** Collected data entries **
---+---
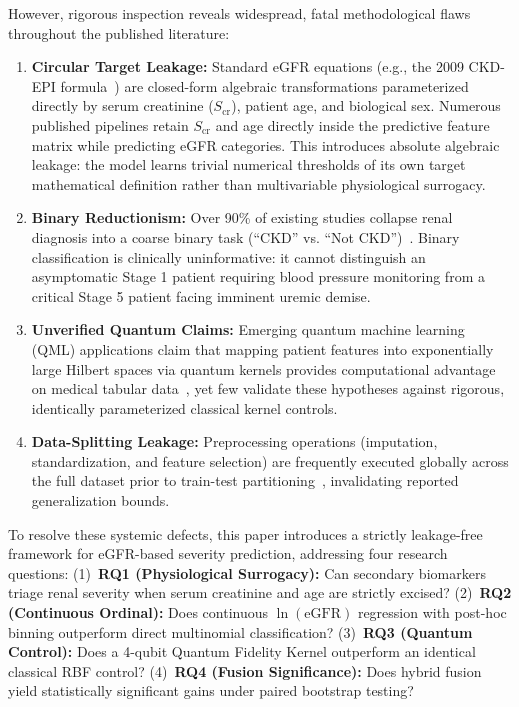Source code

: \documentclass[10pt,conference]{IEEEtran}
\begin{document}
However, rigorous inspection reveals widespread, fatal methodological flaws throughout the published literature:
\begin{enumerate}
    \item \textbf{Circular Target Leakage:} Standard eGFR equations (e.g., the 2009 CKD-EPI formula~\cite{levey2009new}) are closed-form algebraic transformations parameterized directly by serum creatinine ($S_{\text{cr}}$), patient age, and biological sex. Numerous published pipelines retain $S_{\text{cr}}$ and age directly inside the predictive feature matrix while predicting eGFR categories. This introduces absolute algebraic leakage: the model learns trivial numerical thresholds of its own target mathematical definition rather than multivariable physiological surrogacy.
    \item \textbf{Binary Reductionism:} Over 90\% of existing studies collapse renal diagnosis into a coarse binary task (``CKD'' vs. ``Not CKD'')~\cite{boukenze2016predicting, chittora2021efficient, misir2022performance}. Binary classification is clinically uninformative: it cannot distinguish an asymptomatic Stage 1 patient requiring blood pressure monitoring from a critical Stage 5 patient facing imminent uremic demise.
    \item \textbf{Unverified Quantum Claims:} Emerging quantum machine learning (QML) applications claim that mapping patient features into exponentially large Hilbert spaces via quantum kernels provides computational advantage on medical tabular data~\cite{schuld2019quantum, havricek2019supervised}, yet few validate these hypotheses against rigorous, identically parameterized classical kernel controls.
    \item \textbf{Data-Splitting Leakage:} Preprocessing operations (imputation, standardization, and feature selection) are frequently executed globally across the full dataset prior to train-test partitioning~\cite{senan2021machine}, invalidating reported generalization bounds.
\end{enumerate}

To resolve these systemic defects, this paper introduces a strictly leakage-free framework for eGFR-based severity prediction, addressing four research questions: (1)~\textbf{RQ1 (Physiological Surrogacy):} Can secondary biomarkers triage renal severity when serum creatinine and age are strictly excised? (2)~\textbf{RQ2 (Continuous Ordinal):} Does continuous $\ln(\text{eGFR})$ regression with post-hoc binning outperform direct multinomial classification? (3)~\textbf{RQ3 (Quantum Control):} Does a 4-qubit Quantum Fidelity Kernel outperform an identical classical RBF control? (4)~\textbf{RQ4 (Fusion Significance):} Does hybrid fusion yield statistically significant gains under paired bootstrap testing?
\end{document}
---+---
Line tally for "introduces": say how many lines of the records above contain it, and give nothing but the number.

** EXERCISE RESULT **
2